## [Problem statement]
From the records below, output exactly the lines starting at the line with "Source code" and ending at the line with "After the Napa", both of them included, but no pictures.

Working data Block Start

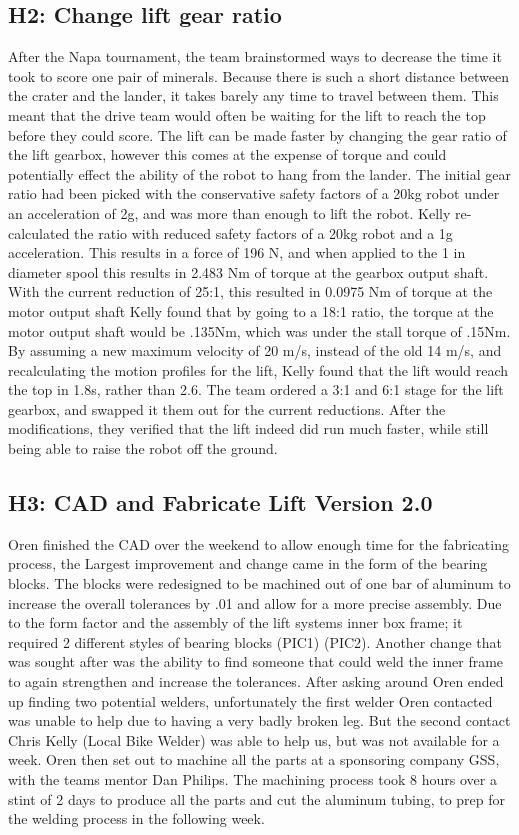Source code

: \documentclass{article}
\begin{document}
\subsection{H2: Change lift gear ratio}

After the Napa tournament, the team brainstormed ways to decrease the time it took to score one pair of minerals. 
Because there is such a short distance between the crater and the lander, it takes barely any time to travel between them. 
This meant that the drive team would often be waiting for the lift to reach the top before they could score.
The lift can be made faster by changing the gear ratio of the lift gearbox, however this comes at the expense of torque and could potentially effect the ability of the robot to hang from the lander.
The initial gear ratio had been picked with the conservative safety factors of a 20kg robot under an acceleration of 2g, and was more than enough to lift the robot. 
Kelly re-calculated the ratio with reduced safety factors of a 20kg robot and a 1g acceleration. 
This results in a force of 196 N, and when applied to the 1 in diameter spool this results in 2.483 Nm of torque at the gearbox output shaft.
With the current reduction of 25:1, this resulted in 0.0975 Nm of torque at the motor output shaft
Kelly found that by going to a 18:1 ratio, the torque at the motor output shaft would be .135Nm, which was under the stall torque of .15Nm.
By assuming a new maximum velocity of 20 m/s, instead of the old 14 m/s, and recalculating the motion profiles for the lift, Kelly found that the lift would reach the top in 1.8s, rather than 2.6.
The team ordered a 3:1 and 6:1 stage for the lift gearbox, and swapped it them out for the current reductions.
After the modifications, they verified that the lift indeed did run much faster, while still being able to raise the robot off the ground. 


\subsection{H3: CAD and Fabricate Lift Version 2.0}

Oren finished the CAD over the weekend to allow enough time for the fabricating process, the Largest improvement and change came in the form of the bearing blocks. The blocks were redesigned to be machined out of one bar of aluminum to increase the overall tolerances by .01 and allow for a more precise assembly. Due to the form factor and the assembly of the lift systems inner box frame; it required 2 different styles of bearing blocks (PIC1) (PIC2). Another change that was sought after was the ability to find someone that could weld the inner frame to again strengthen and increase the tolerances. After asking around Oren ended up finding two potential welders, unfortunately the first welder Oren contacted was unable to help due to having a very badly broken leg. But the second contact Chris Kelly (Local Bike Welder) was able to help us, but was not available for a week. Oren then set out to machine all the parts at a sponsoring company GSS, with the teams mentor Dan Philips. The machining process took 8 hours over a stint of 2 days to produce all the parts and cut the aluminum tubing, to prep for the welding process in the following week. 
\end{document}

Working data Block End
Working data Block Start

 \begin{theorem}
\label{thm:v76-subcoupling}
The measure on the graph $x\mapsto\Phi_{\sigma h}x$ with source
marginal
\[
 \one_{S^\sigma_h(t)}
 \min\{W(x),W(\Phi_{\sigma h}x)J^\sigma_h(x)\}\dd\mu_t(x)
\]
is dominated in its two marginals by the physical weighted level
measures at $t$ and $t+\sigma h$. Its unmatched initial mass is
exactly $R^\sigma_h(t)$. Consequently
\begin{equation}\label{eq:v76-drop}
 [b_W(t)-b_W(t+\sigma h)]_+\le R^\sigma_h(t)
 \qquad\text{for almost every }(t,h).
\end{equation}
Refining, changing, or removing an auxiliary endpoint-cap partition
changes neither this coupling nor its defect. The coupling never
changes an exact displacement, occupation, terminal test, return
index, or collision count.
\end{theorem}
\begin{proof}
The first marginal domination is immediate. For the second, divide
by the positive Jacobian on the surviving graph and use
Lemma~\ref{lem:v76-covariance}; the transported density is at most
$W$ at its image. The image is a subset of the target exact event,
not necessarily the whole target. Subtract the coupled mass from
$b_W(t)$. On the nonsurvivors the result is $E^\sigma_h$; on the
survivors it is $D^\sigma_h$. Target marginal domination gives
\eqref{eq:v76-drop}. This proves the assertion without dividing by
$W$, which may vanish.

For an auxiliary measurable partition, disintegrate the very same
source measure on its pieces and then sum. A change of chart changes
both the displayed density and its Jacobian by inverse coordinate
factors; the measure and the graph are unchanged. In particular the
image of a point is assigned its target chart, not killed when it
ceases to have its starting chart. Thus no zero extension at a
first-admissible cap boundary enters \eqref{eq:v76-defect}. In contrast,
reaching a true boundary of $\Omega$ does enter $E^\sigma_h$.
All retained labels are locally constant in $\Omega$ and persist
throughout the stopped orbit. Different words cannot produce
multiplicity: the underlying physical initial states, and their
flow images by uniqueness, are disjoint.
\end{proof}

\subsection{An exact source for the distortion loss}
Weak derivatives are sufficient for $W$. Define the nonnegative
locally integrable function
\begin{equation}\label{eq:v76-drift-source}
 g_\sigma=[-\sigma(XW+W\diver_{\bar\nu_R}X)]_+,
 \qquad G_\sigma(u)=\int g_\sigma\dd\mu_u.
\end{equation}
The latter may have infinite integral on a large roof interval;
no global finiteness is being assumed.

Working data Block End

## [Response box]
Source code

: \documentclass{article}
\begin{document}
\subsection{H2: Change lift gear ratio}

After the Napa tournament, the team brainstormed ways to decrease the time it took to score one pair of minerals. 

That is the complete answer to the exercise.